Ketika sebuah perusahaan tidak lagi memberikan panduan kuartalan, banyak analis yang merasa kehilangan arah. Namun ada pula yang melihat ini sebagai isyarat bahwa para CEO tertentu merasa cukup percaya diri untuk mengabaikan ekspektasi jangka pendek Wall Street. Sebuah kepercayaan diri yang, seperti disampaikan Wall Street Journal, hanya dimiliki oleh segelintir CEO elite.
Salah satu figur legendaris yang paling sering dikaitkan dengan filosofi ini adalah Henry Singleton, pendiri dan CEO Teledyne, yang pada masa jayanya di tahun 1960-an hingga 1980-an dikenal sebagai ikon manajemen jangka panjang. Ia tidak hanya mengabaikan panduan laba, tetapi juga sering mengambil langkah yang bertentangan dengan arus pasar. Ketika harga saham Teledyne menurun di era 1970-an, ia mulai menjual sejumlah unit bisnis dan membeli kembali hampir seluruh saham perusahaannya, sebuah tindakan yang kini dikenal sebagai buyback dan sangat umum dilakukan. Pada saat itu, keputusan tersebut dianggap aneh. Namun hasilnya terbukti dengan pengembalian tahunan Teledyne melampaui 20%, jauh di atas rata-rata pasar.
Charlie Munger, wakil ketua Berkshire Hathaway, bahkan pernah menyebut Singleton sebagai “pengusaha paling cerdas yang pernah saya kenal.”
Figur-figur seperti Singleton nyaris tidak ditemukan dalam dunia korporasi modern, di mana insentif eksekutif sangat bergantung pada kinerja saham jangka pendek. Mayoritas paket kompensasi CEO kini berbentuk opsi saham, yang nilainya dapat anjlok jika perusahaan gagal memenuhi ekspektasi pasar. Akibatnya, banyak CEO memilih bermain aman dan terus memberikan panduan yang terukur kepada investor.

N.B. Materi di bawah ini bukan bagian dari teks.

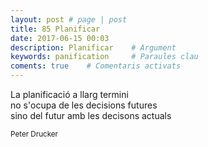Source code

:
 ```yaml
---
layout: post # page | post
title: 85 Planificar
date: 2017-06-15 00:03
description: Planificar    # Argument
keywords: panification     # Paraules clau
coments: true    # Comentaris activats
---
```


La planificació a llarg termini<br />
no s'ocupa de les decisions futures<br />
sino del futur amb les decisons actuals<br />

<small>Peter Drucker</small>
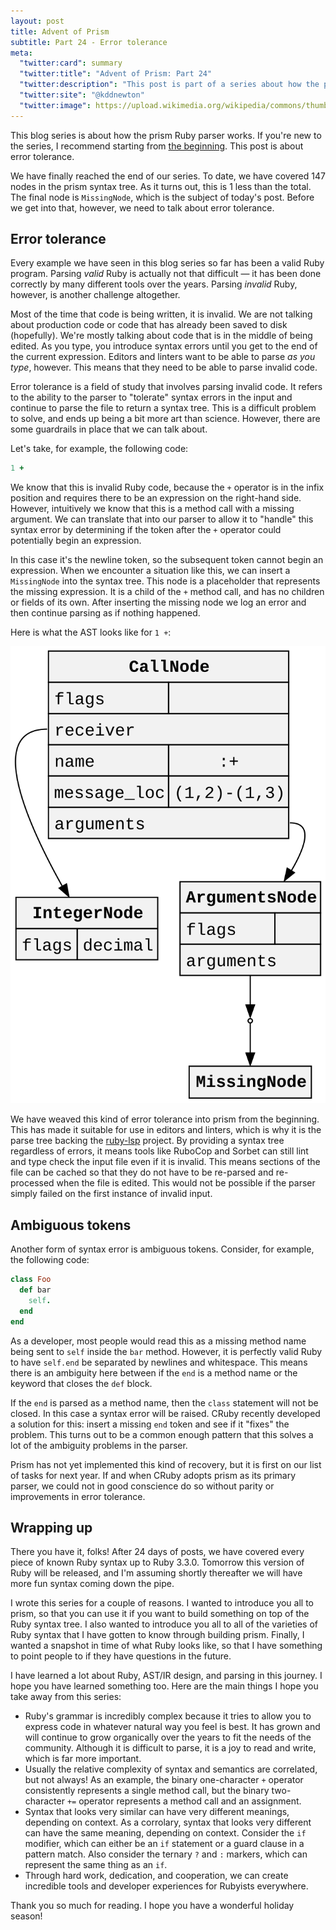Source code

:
 ```yaml
---
layout: post
title: Advent of Prism
subtitle: Part 24 - Error tolerance
meta:
  "twitter:card": summary
  "twitter:title": "Advent of Prism: Part 24"
  "twitter:description": "This post is part of a series about how the prism Ruby parser works."
  "twitter:site": "@kddnewton"
  "twitter:image": https://upload.wikimedia.org/wikipedia/commons/thumb/7/73/Ruby_logo.svg/1200px-Ruby_logo.svg.png
---
```


This blog series is about how the prism Ruby parser works. If you're new to the series, I recommend starting from [the beginning](/2023/11/30/advent-of-prism-part-0). This post is about error tolerance.

We have finally reached the end of our series. To date, we have covered 147 nodes in the prism syntax tree. As it turns out, this is 1 less than the total. The final node is `MissingNode`, which is the subject of today's post. Before we get into that, however, we need to talk about error tolerance.

## Error tolerance

Every example we have seen in this blog series so far has been a valid Ruby program. Parsing _valid_ Ruby is actually not that difficult — it has been done correctly by many different tools over the years. Parsing _invalid_ Ruby, however, is another challenge altogether.

Most of the time that code is being written, it is invalid. We are not talking about production code or code that has already been saved to disk (hopefully). We're mostly talking about code that is in the middle of being edited. As you type, you introduce syntax errors until you get to the end of the current expression. Editors and linters want to be able to parse _as you type_, however. This means that they need to be able to parse invalid code.

Error tolerance is a field of study that involves parsing invalid code. It refers to the ability to the parser to "tolerate" syntax errors in the input and continue to parse the file to return a syntax tree. This is a difficult problem to solve, and ends up being a bit more art than science. However, there are some guardrails in place that we can talk about.

Let's take, for example, the following code:

```ruby
1 +
```

We know that this is invalid Ruby code, because the `+` operator is in the infix position and requires there to be an expression on the right-hand side. However, intuitively we know that this is a method call with a missing argument. We can translate that into our parser to allow it to "handle" this syntax error by determining if the token after the `+` operator could potentially begin an expression.

In this case it's the newline token, so the subsequent token cannot begin an expression. When we encounter a situation like this, we can insert a `MissingNode` into the syntax tree. This node is a placeholder that represents the missing expression. It is a child of the `+` method call, and has no children or fields of its own. After inserting the missing node we log an error and then continue parsing as if nothing happened.

Here is what the AST looks like for `1 +`:

<div align="center">
  <img src="/assets/aop/part24-missing-node.svg" alt="missing node">
</div>

We have weaved this kind of error tolerance into prism from the beginning. This has made it suitable for use in editors and linters, which is why it is the parse tree backing the [ruby-lsp](https://github.com/Shopify/ruby-lsp) project. By providing a syntax tree regardless of errors, it means tools like RuboCop and Sorbet can still lint and type check the input file even if it is invalid. This means sections of the file can be cached so that they do not have to be re-parsed and re-processed when the file is edited. This would not be possible if the parser simply failed on the first instance of invalid input.

## Ambiguous tokens

Another form of syntax error is ambiguous tokens. Consider, for example, the following code:

```ruby
class Foo
  def bar
    self.
  end
end
```

As a developer, most people would read this as a missing method name being sent to `self` inside the `bar` method. However, it is perfectly valid Ruby to have `self.end` be separated by newlines and whitespace. This means there is an ambiguity here between if the `end` is a method name or the keyword that closes the `def` block.

If the `end` is parsed as a method name, then the `class` statement will not be closed. In this case a syntax error will be raised. CRuby recently developed a solution for this: insert a missing `end` token and see if it "fixes" the problem. This turns out to be a common enough pattern that this solves a lot of the ambiguity problems in the parser.

Prism has not yet implemented this kind of recovery, but it is first on our list of tasks for next year. If and when CRuby adopts prism as its primary parser, we could not in good conscience do so without parity or improvements in error tolerance.

## Wrapping up

There you have it, folks! After 24 days of posts, we have covered every piece of known Ruby syntax up to Ruby 3.3.0. Tomorrow this version of Ruby will be released, and I'm assuming shortly thereafter we will have more fun syntax coming down the pipe.

I wrote this series for a couple of reasons. I wanted to introduce you all to prism, so that you can use it if you want to build something on top of the Ruby syntax tree. I also wanted to introduce you all to all of the varieties of Ruby syntax that I have gotten to know through building prism. Finally, I wanted a snapshot in time of what Ruby looks like, so that I have something to point people to if they have questions in the future.

I have learned a lot about Ruby, AST/IR design, and parsing in this journey. I hope you have learned something too. Here are the main things I hope you take away from this series:

* Ruby's grammar is incredibly complex because it tries to allow you to express code in whatever natural way you feel is best. It has grown and will continue to grow organically over the years to fit the needs of the community. Although it is difficult to parse, it is a joy to read and write, which is far more important.
* Usually the relative complexity of syntax and semantics are correlated, but not always! As an example, the binary one-character `+` operator consistently represents a single method call, but the binary two-character `+=` operator represents a method call and an assignment.
* Syntax that looks very similar can have very different meanings, depending on context. As a corrolary, syntax that looks very different can have the same meaning, depending on context. Consider the `if` modifier, which can either be an `if` statement or a guard clause in a pattern match. Also consider the ternary `?` and `:` markers, which can represent the same thing as an `if`.
* Through hard work, dedication, and cooperation, we can create incredible tools and developer experiences for Rubyists everywhere.

Thank you so much for reading. I hope you have a wonderful holiday season!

Namun para pemimpin sejati justru bertindak seolah mereka benar-benar pemilik perusahaan, meskipun kadang mereka hanya memiliki sebagian kecil saham. Mereka berani mengambil keputusan jangka panjang, bahkan jika itu berarti menghadapi kekecewaan investor jangka pendek.
Ketika Apple di bawah kepemimpinan Tim Cook, JPMorgan Chase bersama Jamie Dimon, dan Berkshire Hathaway yang dipimpin Warren Buffett memilih untuk berhenti memberikan panduan kuartalan, keputusan tersebut mencerminkan posisi mereka yang sangat aman. Ketiganya termasuk dalam kategori CEO elite, yang tidak mudah digoyang oleh tekanan analis atau komentar pasar. Buffett, yang baru-baru ini mengumumkan rencana pensiun setelah enam dekade memimpin Berkshire Hathaway, secara konsisten menolak memberikan panduan laba sejak awal.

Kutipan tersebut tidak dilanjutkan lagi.